19.1.11

Sobre desengaños.


 Love letter.-. Pietro Antonio Rotari

2011, es el año del cambio.

Según las poco fiables estadísticas, esta página tiene unos cuantos visitantes asiduos o quizás unos pocos que entran muchas veces.

Quiero saber qué piensan estos visitantes, es decir vosotros.

Esta semana necesito saber quién ha tenido un desengaño amoroso.

Si no lo ha tenido que se lo invente.


De forma anónima o firmándolo.

Lo publicaré tal cual o modificándolo, con su nombre o sin él, a gusto de quién lo envíe.

Empiezo contando el mío.

Un momento que pienso cual es mi desengaño amoroso más grande.
Pues bien, tengo varios.

Podría empezar con un amor platónico nunca cumplido. Aunque ni siquiera fue desengaño, era platónico, no sé ni si ella se enteró. Lo pensaré más.

Creo que escogeré el flash de sentir fluir por mis oídos -tumbado en una cama, desnudo, con un ciego que no podía ni hablar- toda la bilis de una relación que terminó. Me dijo tantas barbaridades que no me reconocía. Mucho menos reconocí en ella a la mujer que me enamoró un día. ¡Cuánto odio había en su voz! Y yo allí, indefenso, balbuceando (a las 6 de la madrugada, cuando pude moverme, me levanté, me vestí, subí a mi coche y me fui a casa –que, por cierto, estaba a 700 kilómetros).
Hay bastantes más, pero este, sí, creo que voy a desarrollar este (sé que me dolerá recordarlo).

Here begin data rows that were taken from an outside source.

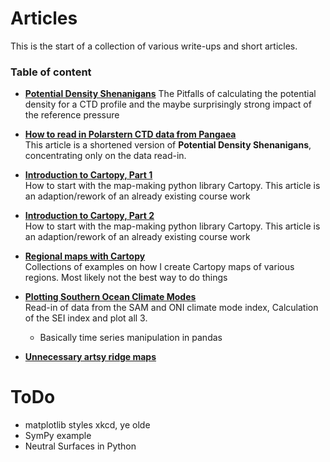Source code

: # Articles

This is the start of a collection of various write-ups and short articles. 

### Table of content
* [**Potential Density Shenanigans**](Articles/Potential_Density_Shenanigans.ipynb)
The Pitfalls of calculating the potential density for a CTD profile and the maybe surprisingly strong impact of the reference pressure

* [**How to read in Polarstern CTD data from Pangaea**](Articles/Read_in_Polarstern_CTD_data_from_Pangaea.ipynb)  
This article is a shortened version of **Potential Density Shenanigans**, concentrating only on the data read-in.

* [**Introduction to Cartopy, Part 1**](Articles/Introduction_to_Cartopy_Part1.ipynb)  
How to start with the map-making python library Cartopy. This article is an adaption/rework of an already existing course work

* [**Introduction to Cartopy, Part 2**](Articles/Introduction_to_Cartopy_Part2.ipynb)  
How to start with the map-making python library Cartopy. This article is an adaption/rework of an already existing course work

* [**Regional maps with Cartopy**](Articles/CartopyRegionalMaps.ipynb)  
Collections of examples on how I create Cartopy maps of various regions. Most likely not the best way to do things

* [**Plotting Southern Ocean Climate Modes**](Articles/Plotting_Southern_Ocean_Climate_Modes.ipynb)  
Read-in of data from the SAM and ONI climate mode index, Calculation of the SEI index and plot all 3.
  - Basically time series manipulation in pandas

* [**Unnecessary artsy ridge maps**](Articles/Unnecessary_artsy_ridge_maps.ipynb)

# ToDo
* matplotlib styles xkcd, ye olde
* SymPy example
* Neutral Surfaces in Python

No, no me he aburrido de escribir. Esta es una página que intenta ser interactiva (¿Qué querrá decir eso?)

Espero que alguien se anime.

3 comentarios :

Anónimo dijo...

Dice el sabio refranero que no hay mal que por bien no venga... o lo que viene a ser lo mismo... que el que no se conforma es porque no quiere...

Y dicho esto, creo que el desengaño amoroso, tal como tú lo planteas "Aquí" tiene mucho más que ver con una autoestima lastimada... que con el dolor de la ausencia o de la falta del ser amado. Sin importar como se haya producido esta. Eso es otra cosa, que casi todos, con suerte... (salvo el/la que tenga un ladrillo, justo ahí encima del estómago) habremos experimentado alguna vez. Y dudo que alguien se atreva a referir algo tan doloroso.
Eso sí, hay muchas formas de enamorarse y de desengañarse. Y en ello, influye lo suyo toda la parafernalia añadida del cine, literaturas y dramaturgias varias que por generaciones han conformado y conforman, buena parte de nuestro imaginario emocional al respecto.

(jo! que deberes más largos, mon cher Pierre, jeje)

Pero amar, es siempre un privilegio y ser correspondido al mismo tiempo se acerca a lo eterno, porque sucede en contadísimas ocasiones y no es un "fenómeno" que se produzca con facilidad. Por eso, cuando se produce un final, (inevitable, por otra parte...) que acostumbra a ser "unilateral" creemos rozar la tragedia. Suerte de esta "vana esencia" de la que nos ha dotado la naturaleza humana, que nos permite seguir adelante creyendo que de nuevo hallaremos ese status y no volveremos a reiterar los mismos errores, en un "mutatis mutandis" muy comprensible.... porque si no, los recuerdos nos aplastarían ¿verdad?
Y es que lo único permanente de este universo, acostumbra a ser el cambio.
Y ya! Dejando la epistemología de baratillo aparte, te diré:

que allá por el pleistoceno tuve un noviete, al que me encontré de bruces en flagrantis corpus delicti, al entrar de forma inesperada en su casa, en brazos de una buena amiga en común (o no tan buena... evidentemente) sin posibilidad alguna de alegar el socorrido "esto no es lo que parece". Pero ellos en el fragor de la batalla no me vieron a mí. Lo que me permitió, de alguna forma salvar los muebles... y preparar una muy cumplida revancha, que explicaré el día que preguntes por vendettas y similares.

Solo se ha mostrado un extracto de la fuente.